> [Task description]: Every record, from the first line to the last, needs to be given again exactly.

> [Extracted information]:
= = =

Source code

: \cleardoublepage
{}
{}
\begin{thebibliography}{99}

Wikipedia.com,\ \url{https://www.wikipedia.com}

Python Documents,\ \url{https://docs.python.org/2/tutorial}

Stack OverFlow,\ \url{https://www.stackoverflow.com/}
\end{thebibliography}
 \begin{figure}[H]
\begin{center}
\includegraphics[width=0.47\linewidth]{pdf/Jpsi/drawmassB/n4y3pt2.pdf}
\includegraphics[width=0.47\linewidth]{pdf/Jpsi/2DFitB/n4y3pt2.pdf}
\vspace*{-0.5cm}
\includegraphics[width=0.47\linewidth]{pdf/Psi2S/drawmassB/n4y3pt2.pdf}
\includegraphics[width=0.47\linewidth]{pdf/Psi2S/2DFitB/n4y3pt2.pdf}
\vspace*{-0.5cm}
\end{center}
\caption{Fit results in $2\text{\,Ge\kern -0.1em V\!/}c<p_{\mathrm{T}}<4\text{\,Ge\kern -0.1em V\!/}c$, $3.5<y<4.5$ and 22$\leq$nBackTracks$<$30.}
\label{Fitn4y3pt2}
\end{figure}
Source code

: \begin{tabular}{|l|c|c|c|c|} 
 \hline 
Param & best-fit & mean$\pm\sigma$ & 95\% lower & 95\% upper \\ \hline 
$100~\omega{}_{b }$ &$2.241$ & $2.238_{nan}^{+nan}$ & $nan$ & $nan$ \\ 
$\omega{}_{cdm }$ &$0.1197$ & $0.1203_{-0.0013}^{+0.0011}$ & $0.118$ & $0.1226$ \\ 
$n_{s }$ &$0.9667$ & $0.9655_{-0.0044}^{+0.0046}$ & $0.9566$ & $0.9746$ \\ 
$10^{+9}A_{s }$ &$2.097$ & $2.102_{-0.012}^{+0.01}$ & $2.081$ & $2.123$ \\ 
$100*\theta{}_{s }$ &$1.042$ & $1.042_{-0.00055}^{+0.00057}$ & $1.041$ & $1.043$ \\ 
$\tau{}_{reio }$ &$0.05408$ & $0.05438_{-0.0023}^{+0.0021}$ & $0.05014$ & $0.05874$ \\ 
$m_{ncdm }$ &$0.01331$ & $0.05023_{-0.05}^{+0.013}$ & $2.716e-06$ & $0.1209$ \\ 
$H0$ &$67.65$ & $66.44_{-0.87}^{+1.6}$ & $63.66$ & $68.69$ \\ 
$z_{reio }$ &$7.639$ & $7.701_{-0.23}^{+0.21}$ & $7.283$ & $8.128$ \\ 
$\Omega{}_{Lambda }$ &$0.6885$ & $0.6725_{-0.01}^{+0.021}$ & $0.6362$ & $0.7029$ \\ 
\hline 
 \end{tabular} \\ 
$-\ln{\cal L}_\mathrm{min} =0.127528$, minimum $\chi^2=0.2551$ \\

= = =

> [The answer]:
Source code

: \cleardoublepage
{}
{}
\begin{thebibliography}{99}

Wikipedia.com,\ \url{https://www.wikipedia.com}

Python Documents,\ \url{https://docs.python.org/2/tutorial}

Stack OverFlow,\ \url{https://www.stackoverflow.com/}
\end{thebibliography}
 \begin{figure}[H]
\begin{center}
\includegraphics[width=0.47\linewidth]{pdf/Jpsi/drawmassB/n4y3pt2.pdf}
\includegraphics[width=0.47\linewidth]{pdf/Jpsi/2DFitB/n4y3pt2.pdf}
\vspace*{-0.5cm}
\includegraphics[width=0.47\linewidth]{pdf/Psi2S/drawmassB/n4y3pt2.pdf}
\includegraphics[width=0.47\linewidth]{pdf/Psi2S/2DFitB/n4y3pt2.pdf}
\vspace*{-0.5cm}
\end{center}
\caption{Fit results in $2\text{\,Ge\kern -0.1em V\!/}c<p_{\mathrm{T}}<4\text{\,Ge\kern -0.1em V\!/}c$, $3.5<y<4.5$ and 22$\leq$nBackTracks$<$30.}
\label{Fitn4y3pt2}
\end{figure}
Source code

: \begin{tabular}{|l|c|c|c|c|} 
 \hline 
Param & best-fit & mean$\pm\sigma$ & 95\% lower & 95\% upper \\ \hline 
$100~\omega{}_{b }$ &$2.241$ & $2.238_{nan}^{+nan}$ & $nan$ & $nan$ \\ 
$\omega{}_{cdm }$ &$0.1197$ & $0.1203_{-0.0013}^{+0.0011}$ & $0.118$ & $0.1226$ \\ 
$n_{s }$ &$0.9667$ & $0.9655_{-0.0044}^{+0.0046}$ & $0.9566$ & $0.9746$ \\ 
$10^{+9}A_{s }$ &$2.097$ & $2.102_{-0.012}^{+0.01}$ & $2.081$ & $2.123$ \\ 
$100*\theta{}_{s }$ &$1.042$ & $1.042_{-0.00055}^{+0.00057}$ & $1.041$ & $1.043$ \\ 
$\tau{}_{reio }$ &$0.05408$ & $0.05438_{-0.0023}^{+0.0021}$ & $0.05014$ & $0.05874$ \\ 
$m_{ncdm }$ &$0.01331$ & $0.05023_{-0.05}^{+0.013}$ & $2.716e-06$ & $0.1209$ \\ 
$H0$ &$67.65$ & $66.44_{-0.87}^{+1.6}$ & $63.66$ & $68.69$ \\ 
$z_{reio }$ &$7.639$ & $7.701_{-0.23}^{+0.21}$ & $7.283$ & $8.128$ \\ 
$\Omega{}_{Lambda }$ &$0.6885$ & $0.6725_{-0.01}^{+0.021}$ & $0.6362$ & $0.7029$ \\ 
\hline 
 \end{tabular} \\ 
$-\ln{\cal L}_\mathrm{min} =0.127528$, minimum $\chi^2=0.2551$ \\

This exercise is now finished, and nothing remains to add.